Busy as she was with Bricolage, she couldn't shake the thought of how the places and people had evolved from a time when steel employed 15,000, many of them immigrants who were scooped up for what seemed like endless mill jobs. Today, commercial South Side emanates from Carson Street, with trendy to old-time flavor from Station Square to the SouthSide Works, where the college and post-work crowds mingle with neighborhood newbies and longtime residents.
Almost three years in the making, "South Side Stories" re-creates memories of times gone by and the culture clashes of today in a one-woman show, in which Ms. Dixon portrays more than two-dozen characters and weaves her own connection to her neighbors, from the Slopes to the Flats.
After securing a fellowship from the TCG/Fox Foundation and collaborators at the South Side's City Theatre, Ms. Dixon set off to find South Siders to tell her stories about their lives, and found an endless supply. Her only criteria was that the storyteller wasn't famous. She would ask for recommendations and participate in local traditions such as making pierogies with a grandmotherly group of women at St. John the Baptist Ukrainian Catholic Church.
After standing for hours at a time while stopping passers-by, she made the strategic decision to start a "story-cart project." She would camp out in a chair -- not to hold a parking place, but on a busy South Side street corner -- with another chair beside and a sign inviting people to: Tell Me Your Story.

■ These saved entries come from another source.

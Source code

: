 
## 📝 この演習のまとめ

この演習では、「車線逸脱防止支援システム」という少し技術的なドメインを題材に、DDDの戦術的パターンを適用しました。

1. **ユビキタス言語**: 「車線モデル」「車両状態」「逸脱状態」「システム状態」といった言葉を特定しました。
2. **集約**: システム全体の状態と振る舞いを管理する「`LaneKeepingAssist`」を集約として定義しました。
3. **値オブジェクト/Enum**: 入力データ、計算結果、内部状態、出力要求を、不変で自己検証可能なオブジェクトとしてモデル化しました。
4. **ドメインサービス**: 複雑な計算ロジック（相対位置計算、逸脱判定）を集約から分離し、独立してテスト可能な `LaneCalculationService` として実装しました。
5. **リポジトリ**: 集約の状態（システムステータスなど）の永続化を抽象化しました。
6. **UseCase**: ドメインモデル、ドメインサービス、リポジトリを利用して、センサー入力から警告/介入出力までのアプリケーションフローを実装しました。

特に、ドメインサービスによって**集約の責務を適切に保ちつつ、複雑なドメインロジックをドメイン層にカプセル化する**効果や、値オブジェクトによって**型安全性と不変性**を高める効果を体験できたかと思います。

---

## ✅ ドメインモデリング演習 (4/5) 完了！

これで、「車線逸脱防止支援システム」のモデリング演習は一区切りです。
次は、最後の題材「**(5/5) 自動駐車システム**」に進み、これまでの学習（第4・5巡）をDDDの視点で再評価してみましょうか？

The first-time playwright said getting people to stop and talk was never a problem; the hardest parts of the project were transcribing many hours of interviews and weaving them into a 75-minute performance piece.
"It's really incredible to be a part of the process in that way," she said. "As an actor, you are the last person invited to the table of an artistic process, and many of the important decisions have already been made. I really wanted to know what it was like to steer that ship, to have a greater hand in my destiny in terms of my artistic life."
It was City Theatre artistic director Tracy Brigden who advised her that it was time to retire her tape recorder and start writing. The collaboration with City includes Matt Morrow as director and collage artist David Pohl, a proud native of the North Side who has contributed projected animations to the project.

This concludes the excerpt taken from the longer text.